DevCycle is also a managed SaaS path, not the obvious choice when the requirement is self-hosting or open-source infrastructure control.
Pricing and implementation notes
Use DevCycle when developer experience and hosted simplicity matter more than self-hosting. For a proof of concept, test both client-side and server-side evaluation because the free plan meters them differently.
Also ask roadmap questions. A product being part of Dynatrace may be positive for enterprise support, but buyers should verify current packaging and product direction before standardizing.
6. PostHog
PostHog is a useful free feature flagging option when flags should live inside a broader product analytics and experimentation suite.
Best for
PostHog fits startups and product teams that want analytics, session replay, feature flags, experiments, surveys, and product data workflows in one place. Feature flags are not isolated release toggles in PostHog. They sit beside the event data and product analysis that explain how users respond.
Current PostHog pricing lists a monthly free allowance including 1 million feature flag requests and experiments billed with feature flags, alongside free allowances for analytics events and session recordings.
Key strengths
The main strength is context. If a flag controls a feature and the same tool tracks product events, cohorts, funnels, and replays, teams can investigate a rollout without switching across many systems.

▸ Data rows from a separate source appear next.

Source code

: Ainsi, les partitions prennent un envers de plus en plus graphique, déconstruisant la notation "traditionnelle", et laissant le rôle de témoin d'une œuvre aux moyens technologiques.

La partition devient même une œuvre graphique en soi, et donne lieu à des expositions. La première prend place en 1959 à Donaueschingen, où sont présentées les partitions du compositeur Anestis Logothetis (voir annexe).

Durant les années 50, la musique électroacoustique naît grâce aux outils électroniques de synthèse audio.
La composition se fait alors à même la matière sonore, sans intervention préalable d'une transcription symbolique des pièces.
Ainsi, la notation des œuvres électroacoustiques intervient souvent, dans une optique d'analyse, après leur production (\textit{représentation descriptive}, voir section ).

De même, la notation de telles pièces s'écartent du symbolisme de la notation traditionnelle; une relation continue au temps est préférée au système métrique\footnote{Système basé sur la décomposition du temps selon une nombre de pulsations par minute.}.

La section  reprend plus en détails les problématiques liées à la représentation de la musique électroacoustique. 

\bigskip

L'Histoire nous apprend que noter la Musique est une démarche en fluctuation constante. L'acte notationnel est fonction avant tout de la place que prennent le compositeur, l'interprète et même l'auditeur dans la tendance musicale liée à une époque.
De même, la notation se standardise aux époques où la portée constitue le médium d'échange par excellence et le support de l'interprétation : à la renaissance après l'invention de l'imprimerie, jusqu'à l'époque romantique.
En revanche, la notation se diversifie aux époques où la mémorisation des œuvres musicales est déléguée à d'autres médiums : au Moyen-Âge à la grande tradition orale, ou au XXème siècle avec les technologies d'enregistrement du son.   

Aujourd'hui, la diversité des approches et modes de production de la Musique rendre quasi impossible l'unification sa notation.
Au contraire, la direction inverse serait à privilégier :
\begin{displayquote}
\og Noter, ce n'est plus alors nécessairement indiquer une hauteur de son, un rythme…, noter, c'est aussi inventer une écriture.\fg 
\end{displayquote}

PostHog is also useful for early-stage teams that want one product suite. A small team can instrument events, create flags, run simple experiments, and watch user behavior without buying three tools.
Watchouts
The same breadth can complicate pricing. Feature flag requests, analytics events, replays, surveys, data warehouse features, and other products can all become usage lines as the team adopts more of the platform.
PostHog is strongest when you are comfortable using PostHog as a product event platform. If your experimentation metrics must come from a governed data warehouse, GrowthBook may fit better.
Pricing and implementation notes
Use PostHog when flags and product analytics should share one event system. For a proof of concept, create a flag, measure user behavior around it, and inspect whether the result answers a release question clearly enough for product and engineering.
7. Statsig
Statsig is a strong free-tier feature flagging option for teams that want gates, configs, experiments, and product analytics in one managed platform.
Best for
Statsig fits teams that want feature gates and experimentation to be part of a broader product-development workflow. It is especially relevant for data-forward teams that want release measurement, product analytics, and experimentation under one vendor.
Current Statsig pricing says new accounts start on a Developer tier with free access to feature gates, dynamic configs, experimentation, and analytics, plus 2 million metered events each calendar month.
Key strengths
Statsig's free tier is credible for evaluating a real workflow. It is not just a flag toggle. Teams can test gates, configs, experiments, analytics, and the event model together.
Statsig is also strong for teams that want managed platform depth without running infrastructure. If you want a SaaS product with sophisticated product development workflows, it belongs on the shortlist.
Watchouts
Statsig is not an open-source or self-host-first flag platform. If the requirement is code transparency, self-hosting, or warehouse-native analysis under your direct control, GrowthBook, Unleash, Flagsmith, Flipt, or GO Feature Flag may be more natural.
Events are also the scale meter. The free tier's 2 million events can be generous for a pilot, but teams should model event volume before rolling out widely.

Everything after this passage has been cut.